Playing With Fire - New York TimesNovember 12, 2005
Editorial
Playing With Fire
It certainly is a relief that the Senate is finally getting around to doing the job it so shamefully refused to do four years ago, after the 9/11 attacks: requiring the administration to follow the law and the Geneva Conventions in dealing with prisoners taken by the military and intelligence operatives.
But what started as an admirable attempt by Senator John McCain to stop the torture and abuse of prisoners has become a tangle of amendments and back-room deals that pose a real danger of undermining the sacred rule that the government cannot just lock people up forever without saying why. On Thursday, the Senate passed a measure that would deny foreigners declared to be "unlawful enemy combatants" the right to a hearing under the principle known as habeas corpus, which dates to Magna Carta.
Instead, the measure would mandate an automatic review by a federal court of the status of the inmates now at Guantánamo Bay and any future prisoners of that kind. It would exclude coerced confessions from that review, and place important new controls over Guantánamo operations.
These safeguards, proposed by Senator Lindsey Graham, the South Carolina Republican who has shown real courage in condemning prisoner abuse, are long overdue. Mr. Graham, a former military lawyer, also proposed the exemption to habeas corpus, arguing that it had never been meant to apply to prisoners of war, let alone to foreign terrorists. He says Guantánamo inmates are clogging the courts with petitions that hamper efforts to get vital intelligence.
Mr. Graham is a careful and principled senator who argues eloquently for his measure. The Senate should adopt his proposal for a federal court review of detentions, preferably by a huge margin, and the House should follow suit. We'd love to see Congress then defy the inevitable veto threats from the White House, driven by Vice President Dick Cheney, who is still skulking around Capitol Hill trying to legalize torture at the C.I.A.'s secret prison camps around the world. But we cannot support Mr. Graham in trying to rewrite the habeas corpus law.
Fewer than 200 of the approximately 500 prisoners at Guantánamo Bay have filed petitions for habeas corpus hearings.
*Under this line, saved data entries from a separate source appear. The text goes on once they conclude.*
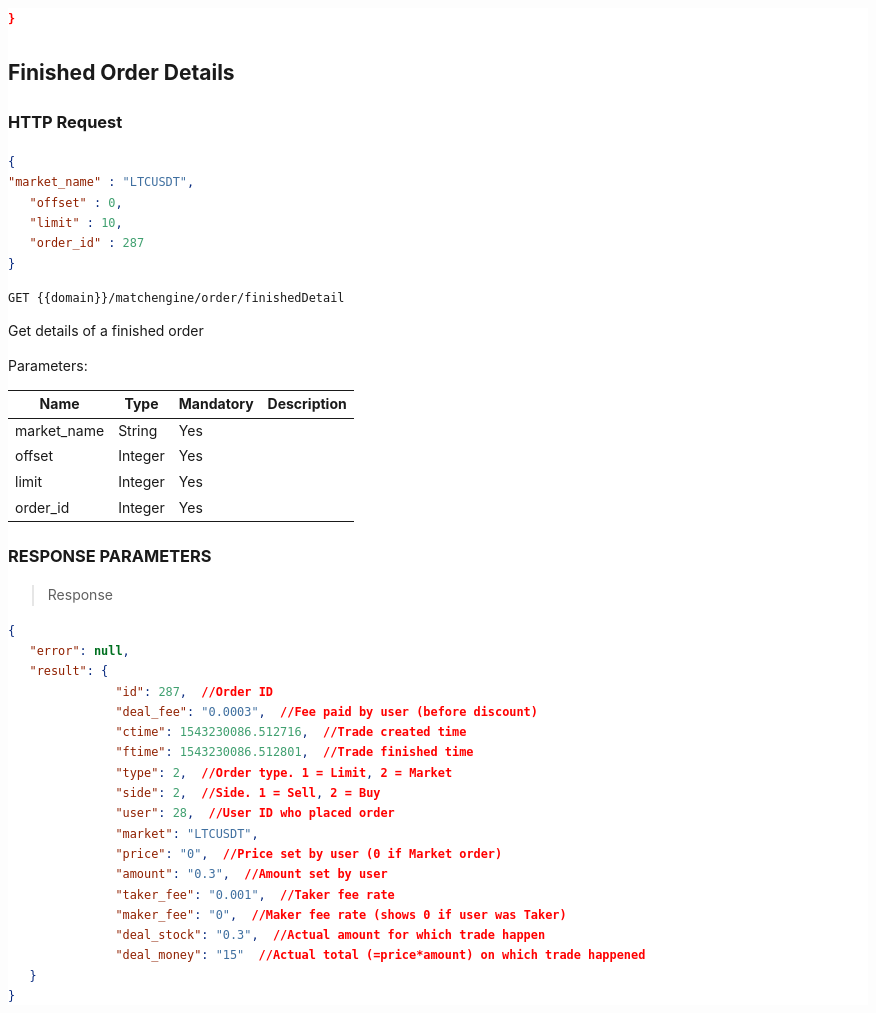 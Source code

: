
 ```json
}
```

Finished Order Details
----------------------

### HTTP Request
```json
{
"market_name" : "LTCUSDT",
   "offset" : 0,
   "limit" : 10,
   "order_id" : 287
}
```

`GET {{domain}}/matchengine/order/finishedDetail`

Get details of a finished order

Parameters:

| Name | Type | Mandatory | Description |
| --- | --- | --- | --- |
| market\_name | String | Yes |   |
| offset | Integer | Yes |   |
| limit | Integer | Yes |   |
| order\_id | Integer | Yes |   |

### RESPONSE PARAMETERS

> Response

```json
{
   "error": null,
   "result": {
               "id": 287,  //Order ID
               "deal_fee": "0.0003",  //Fee paid by user (before discount)
               "ctime": 1543230086.512716,  //Trade created time
               "ftime": 1543230086.512801,  //Trade finished time
               "type": 2,  //Order type. 1 = Limit, 2 = Market
               "side": 2,  //Side. 1 = Sell, 2 = Buy
               "user": 28,  //User ID who placed order
               "market": "LTCUSDT",
               "price": "0",  //Price set by user (0 if Market order)
               "amount": "0.3",  //Amount set by user
               "taker_fee": "0.001",  //Taker fee rate
               "maker_fee": "0",  //Maker fee rate (shows 0 if user was Taker)
               "deal_stock": "0.3",  //Actual amount for which trade happen
               "deal_money": "15"  //Actual total (=price*amount) on which trade happened
   }
}
```
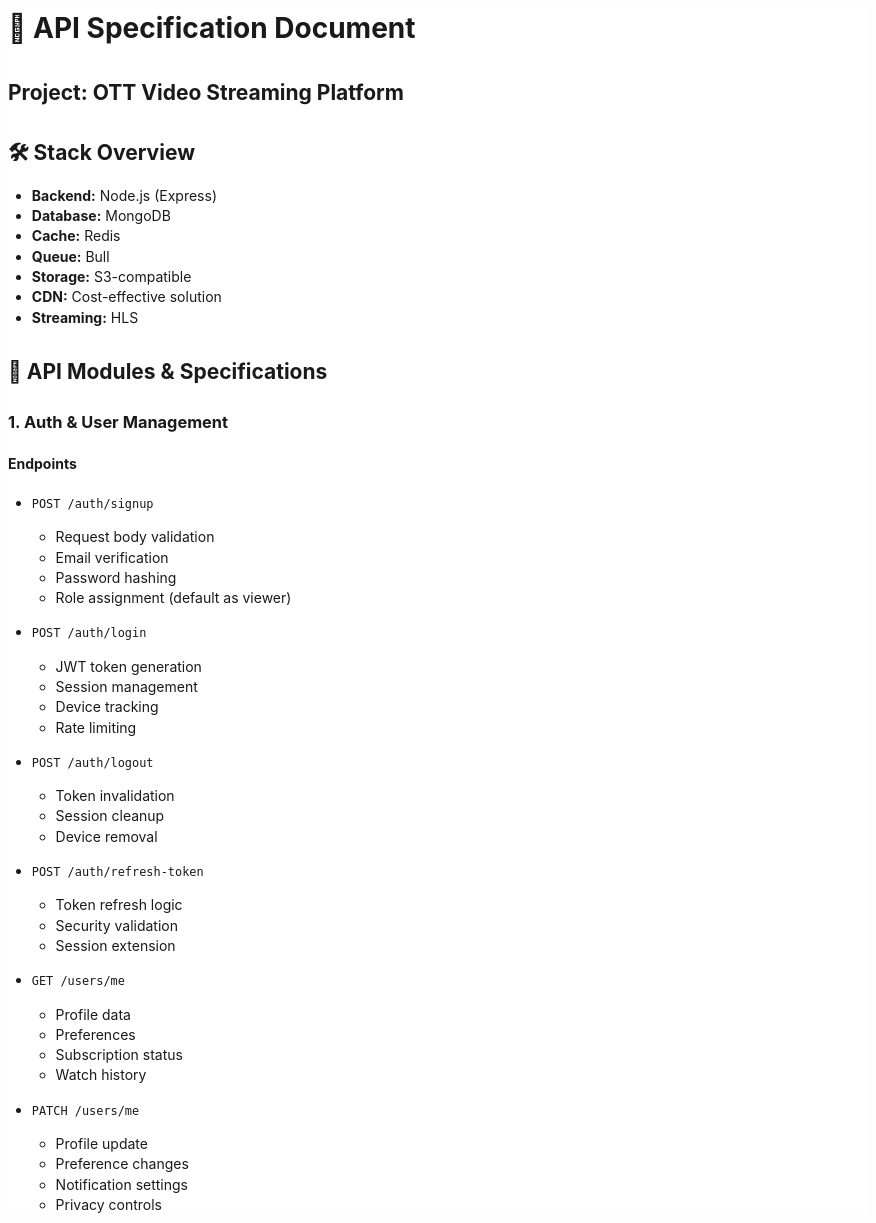 # 📘 API Specification Document

## Project: OTT Video Streaming Platform

## 🛠️ Stack Overview
- **Backend:** Node.js (Express)
- **Database:** MongoDB
- **Cache:** Redis
- **Queue:** Bull
- **Storage:** S3-compatible
- **CDN:** Cost-effective solution
- **Streaming:** HLS

## 📌 API Modules & Specifications

### 1. Auth & User Management

#### Endpoints
- `POST /auth/signup`
  - Request body validation
  - Email verification
  - Password hashing
  - Role assignment (default as viewer)

- `POST /auth/login`
  - JWT token generation
  - Session management
  - Device tracking
  - Rate limiting

- `POST /auth/logout`
  - Token invalidation
  - Session cleanup
  - Device removal

- `POST /auth/refresh-token`
  - Token refresh logic
  - Security validation
  - Session extension

- `GET /users/me`
  - Profile data
  - Preferences
  - Subscription status
  - Watch history

- `PATCH /users/me`
  - Profile update
  - Preference changes
  - Notification settings
  - Privacy controls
They are not seeking trials, merely asking why they are being held. And according to government and military officials, an overwhelming majority should not have been taken prisoner in the first place. These men have been in isolation for nearly four years, subject to months of interrogation. Do they really have anything left to say?
The habeas petitions are not an undue burden. And in any case, they are a responsibility that this nation has always assumed to ensure that no one is held prisoner unjustly.
Senator Graham argues that the 9/11 attacks were an act of war, not a crime for American courts to judge, and he is trying to put antiterrorist operations back under the Geneva Conventions. Mr. McCain's amendment banning torture, abuse and cruelty has the same goal, and we share it. But the administration shredded the Geneva Conventions after 9/11 and cannot be trusted to follow them now.
There will be amendments and counteramendments in the Senate next week. In the end, the right coalition of senators may actually pass valuable new rules for "unlawful combatants." But they are sure to draw the fierce opposition of the White House, which is hardly likely to agree to an automatic federal court review of its detention policies.
The danger is that the House may do the administration's bidding and produce a bill that strips away the good parts of the Graham amendment, leaving the dangerous parts, and that such a version may be approved behind closed doors during a House-Senate conference.
The problem in creating one exemption to habeas corpus, no matter how narrow, is that it invites the creation of more exemptions. History shows that in the wrong hands, the power to jail people without showing cause is a tool of despotism. Just consider Natan Sharansky or Nelson Mandela. The administration hates that sort of comparison, so we wonder why it keeps inviting it. Just the other day, Defense Secretary Donald Rumsfeld said with a sneer that the Guantánamo prisoners on hunger strikes had gone "on a diet where they don't eat" for publicity.
We'd rather see the Senate delete the suspension of habeas corpus from Mr. Graham's measure now. Some constitutional principles are too important to play around with.